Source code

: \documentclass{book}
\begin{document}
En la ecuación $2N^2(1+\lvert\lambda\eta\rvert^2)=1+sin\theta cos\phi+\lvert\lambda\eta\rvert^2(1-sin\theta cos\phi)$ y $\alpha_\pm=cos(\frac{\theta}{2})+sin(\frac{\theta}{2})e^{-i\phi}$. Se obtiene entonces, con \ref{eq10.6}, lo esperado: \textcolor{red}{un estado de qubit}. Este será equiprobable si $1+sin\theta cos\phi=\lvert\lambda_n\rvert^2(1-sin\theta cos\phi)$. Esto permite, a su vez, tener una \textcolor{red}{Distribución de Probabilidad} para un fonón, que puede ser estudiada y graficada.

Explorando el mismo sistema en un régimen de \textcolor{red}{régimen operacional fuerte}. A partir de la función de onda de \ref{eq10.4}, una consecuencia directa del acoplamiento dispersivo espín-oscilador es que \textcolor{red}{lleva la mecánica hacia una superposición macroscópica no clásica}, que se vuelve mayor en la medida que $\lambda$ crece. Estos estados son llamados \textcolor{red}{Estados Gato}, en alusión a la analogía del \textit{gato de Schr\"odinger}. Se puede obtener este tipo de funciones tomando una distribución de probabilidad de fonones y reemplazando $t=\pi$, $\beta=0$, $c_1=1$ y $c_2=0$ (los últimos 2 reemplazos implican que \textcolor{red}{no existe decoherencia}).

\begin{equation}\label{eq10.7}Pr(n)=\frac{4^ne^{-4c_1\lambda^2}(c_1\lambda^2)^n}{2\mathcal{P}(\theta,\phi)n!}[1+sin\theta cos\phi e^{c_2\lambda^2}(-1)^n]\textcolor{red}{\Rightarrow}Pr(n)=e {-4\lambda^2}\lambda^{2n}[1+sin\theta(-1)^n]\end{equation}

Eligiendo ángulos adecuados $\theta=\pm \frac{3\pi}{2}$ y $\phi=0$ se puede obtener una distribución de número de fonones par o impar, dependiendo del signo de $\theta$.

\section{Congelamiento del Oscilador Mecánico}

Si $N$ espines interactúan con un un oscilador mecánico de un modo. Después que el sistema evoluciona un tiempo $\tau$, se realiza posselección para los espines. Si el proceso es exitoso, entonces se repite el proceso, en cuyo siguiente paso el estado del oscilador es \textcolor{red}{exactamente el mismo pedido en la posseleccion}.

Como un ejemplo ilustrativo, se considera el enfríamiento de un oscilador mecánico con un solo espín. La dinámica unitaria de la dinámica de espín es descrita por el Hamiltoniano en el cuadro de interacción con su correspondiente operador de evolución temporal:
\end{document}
== == ==
Exercise details: Each line in the material above should be repeated exactly.

Final answer:
Source code

: \documentclass{book}
\begin{document}
En la ecuación $2N^2(1+\lvert\lambda\eta\rvert^2)=1+sin\theta cos\phi+\lvert\lambda\eta\rvert^2(1-sin\theta cos\phi)$ y $\alpha_\pm=cos(\frac{\theta}{2})+sin(\frac{\theta}{2})e^{-i\phi}$. Se obtiene entonces, con \ref{eq10.6}, lo esperado: \textcolor{red}{un estado de qubit}. Este será equiprobable si $1+sin\theta cos\phi=\lvert\lambda_n\rvert^2(1-sin\theta cos\phi)$. Esto permite, a su vez, tener una \textcolor{red}{Distribución de Probabilidad} para un fonón, que puede ser estudiada y graficada.

Explorando el mismo sistema en un régimen de \textcolor{red}{régimen operacional fuerte}. A partir de la función de onda de \ref{eq10.4}, una consecuencia directa del acoplamiento dispersivo espín-oscilador es que \textcolor{red}{lleva la mecánica hacia una superposición macroscópica no clásica}, que se vuelve mayor en la medida que $\lambda$ crece. Estos estados son llamados \textcolor{red}{Estados Gato}, en alusión a la analogía del \textit{gato de Schr\"odinger}. Se puede obtener este tipo de funciones tomando una distribución de probabilidad de fonones y reemplazando $t=\pi$, $\beta=0$, $c_1=1$ y $c_2=0$ (los últimos 2 reemplazos implican que \textcolor{red}{no existe decoherencia}).

\begin{equation}\label{eq10.7}Pr(n)=\frac{4^ne^{-4c_1\lambda^2}(c_1\lambda^2)^n}{2\mathcal{P}(\theta,\phi)n!}[1+sin\theta cos\phi e^{c_2\lambda^2}(-1)^n]\textcolor{red}{\Rightarrow}Pr(n)=e {-4\lambda^2}\lambda^{2n}[1+sin\theta(-1)^n]\end{equation}

Eligiendo ángulos adecuados $\theta=\pm \frac{3\pi}{2}$ y $\phi=0$ se puede obtener una distribución de número de fonones par o impar, dependiendo del signo de $\theta$.

\section{Congelamiento del Oscilador Mecánico}

Si $N$ espines interactúan con un un oscilador mecánico de un modo. Después que el sistema evoluciona un tiempo $\tau$, se realiza posselección para los espines. Si el proceso es exitoso, entonces se repite el proceso, en cuyo siguiente paso el estado del oscilador es \textcolor{red}{exactamente el mismo pedido en la posseleccion}.

Como un ejemplo ilustrativo, se considera el enfríamiento de un oscilador mecánico con un solo espín. La dinámica unitaria de la dinámica de espín es descrita por el Hamiltoniano en el cuadro de interacción con su correspondiente operador de evolución temporal:
\end{document}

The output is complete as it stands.